> [ASSIGNED TASK] State how many lines below hold the word "Toggles". Give that number and no other text.

START INPUT MATERIAL

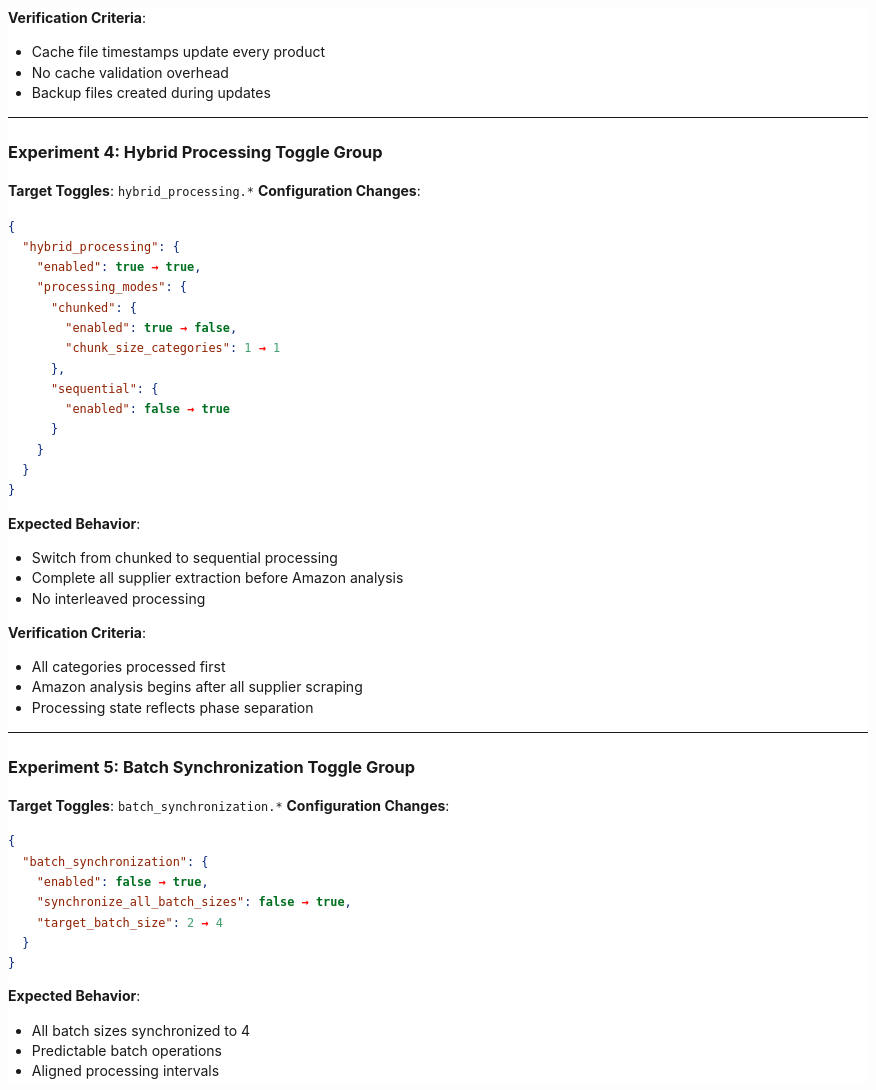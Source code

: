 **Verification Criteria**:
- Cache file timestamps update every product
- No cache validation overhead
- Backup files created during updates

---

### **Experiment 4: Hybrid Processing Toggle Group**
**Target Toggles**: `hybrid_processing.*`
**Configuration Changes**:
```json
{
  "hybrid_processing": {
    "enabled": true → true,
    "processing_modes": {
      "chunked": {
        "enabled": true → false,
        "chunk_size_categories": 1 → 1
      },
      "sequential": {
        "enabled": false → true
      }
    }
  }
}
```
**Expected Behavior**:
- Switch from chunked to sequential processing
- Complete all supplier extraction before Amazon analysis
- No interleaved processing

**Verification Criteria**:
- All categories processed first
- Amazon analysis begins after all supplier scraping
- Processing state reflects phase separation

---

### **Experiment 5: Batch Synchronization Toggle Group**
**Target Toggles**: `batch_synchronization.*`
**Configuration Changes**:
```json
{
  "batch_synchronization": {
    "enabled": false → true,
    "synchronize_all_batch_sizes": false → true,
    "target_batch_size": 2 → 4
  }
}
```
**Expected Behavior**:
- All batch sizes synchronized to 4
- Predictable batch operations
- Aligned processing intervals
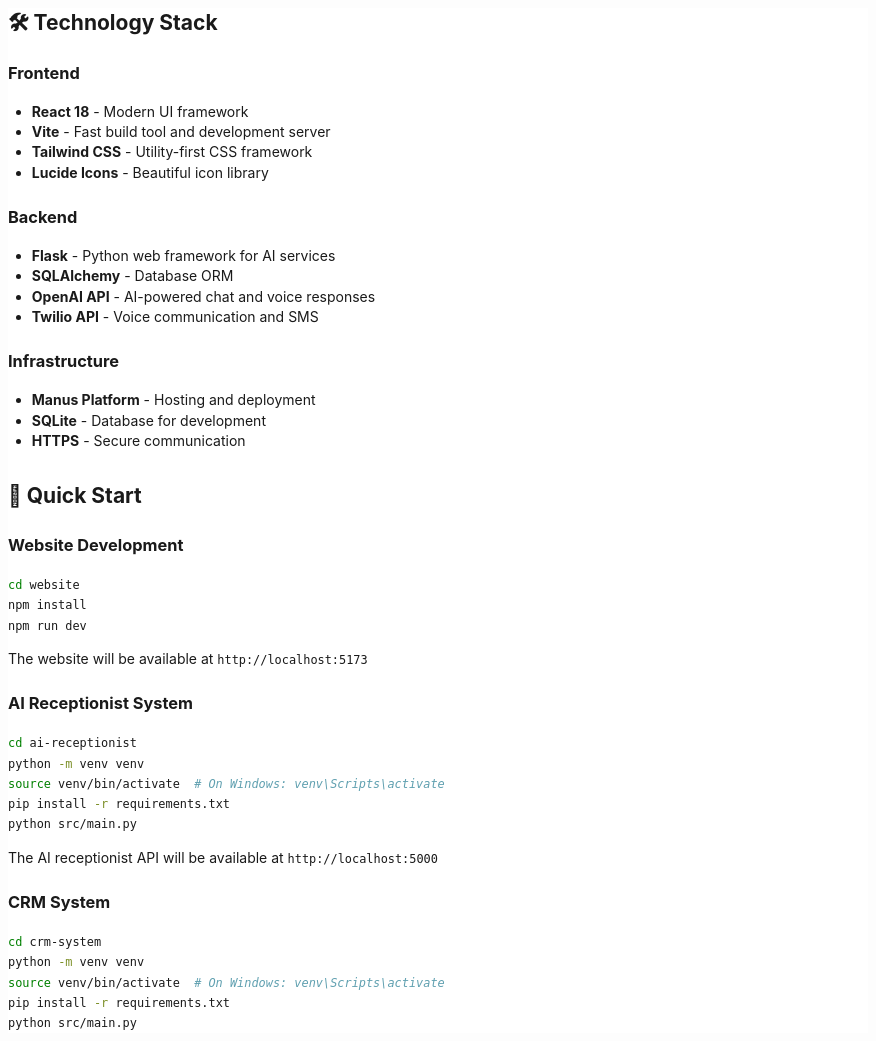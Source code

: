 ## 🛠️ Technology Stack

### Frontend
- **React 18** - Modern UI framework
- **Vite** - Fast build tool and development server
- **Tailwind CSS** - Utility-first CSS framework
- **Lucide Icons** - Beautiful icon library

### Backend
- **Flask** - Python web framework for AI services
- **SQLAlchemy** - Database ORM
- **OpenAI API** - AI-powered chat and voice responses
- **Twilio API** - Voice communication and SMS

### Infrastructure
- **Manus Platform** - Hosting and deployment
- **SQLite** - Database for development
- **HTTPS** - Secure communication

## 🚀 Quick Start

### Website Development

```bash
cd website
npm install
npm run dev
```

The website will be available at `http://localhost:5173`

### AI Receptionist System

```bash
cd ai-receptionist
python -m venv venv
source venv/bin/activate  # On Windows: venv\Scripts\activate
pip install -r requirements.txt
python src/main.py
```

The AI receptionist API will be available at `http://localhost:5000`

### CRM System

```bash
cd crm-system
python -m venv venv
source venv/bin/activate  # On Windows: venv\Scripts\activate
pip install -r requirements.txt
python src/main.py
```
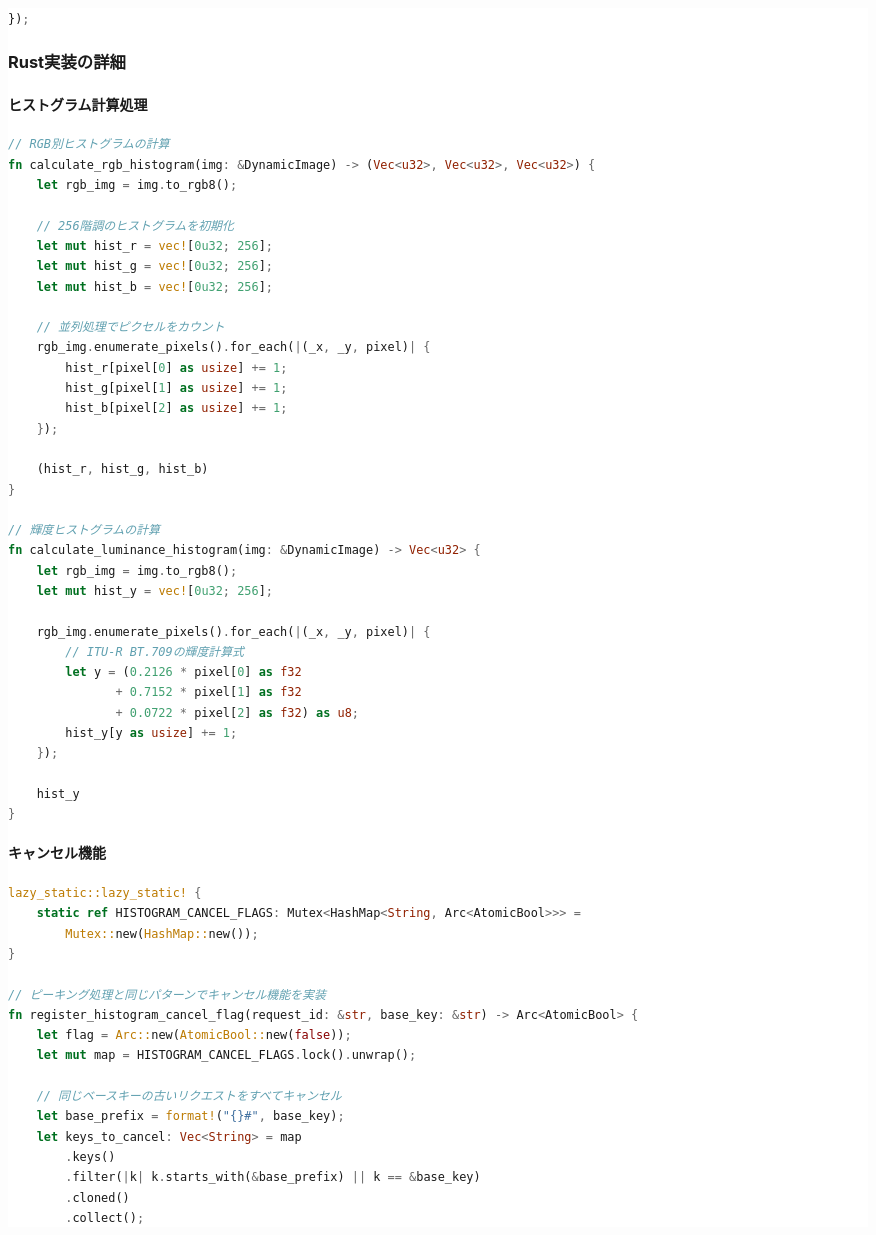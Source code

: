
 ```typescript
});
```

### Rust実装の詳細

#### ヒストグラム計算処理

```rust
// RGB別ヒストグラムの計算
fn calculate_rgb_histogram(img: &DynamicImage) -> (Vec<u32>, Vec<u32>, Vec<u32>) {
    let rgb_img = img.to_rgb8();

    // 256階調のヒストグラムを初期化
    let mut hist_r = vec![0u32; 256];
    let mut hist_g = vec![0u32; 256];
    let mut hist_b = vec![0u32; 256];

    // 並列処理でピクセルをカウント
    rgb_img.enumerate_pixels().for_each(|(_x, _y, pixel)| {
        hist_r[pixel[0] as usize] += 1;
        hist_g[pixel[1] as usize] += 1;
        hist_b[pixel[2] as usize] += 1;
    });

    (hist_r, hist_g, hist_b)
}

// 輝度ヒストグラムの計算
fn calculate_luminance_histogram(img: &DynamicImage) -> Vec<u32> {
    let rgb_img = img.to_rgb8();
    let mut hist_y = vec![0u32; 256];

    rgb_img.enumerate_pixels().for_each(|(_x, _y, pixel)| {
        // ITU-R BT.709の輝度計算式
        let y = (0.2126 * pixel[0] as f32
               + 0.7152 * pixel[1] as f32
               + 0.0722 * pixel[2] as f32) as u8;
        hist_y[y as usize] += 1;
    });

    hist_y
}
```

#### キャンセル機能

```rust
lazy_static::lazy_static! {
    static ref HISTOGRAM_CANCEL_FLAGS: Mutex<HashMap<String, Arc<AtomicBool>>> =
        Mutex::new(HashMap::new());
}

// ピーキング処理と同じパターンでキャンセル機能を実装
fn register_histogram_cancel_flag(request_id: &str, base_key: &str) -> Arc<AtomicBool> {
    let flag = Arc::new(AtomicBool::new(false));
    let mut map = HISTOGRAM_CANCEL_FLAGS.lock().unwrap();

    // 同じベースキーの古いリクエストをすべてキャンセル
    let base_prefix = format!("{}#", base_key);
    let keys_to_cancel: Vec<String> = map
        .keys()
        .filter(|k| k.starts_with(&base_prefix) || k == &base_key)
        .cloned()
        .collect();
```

END INPUT MATERIAL

> [FINISHED EXERCISE] 2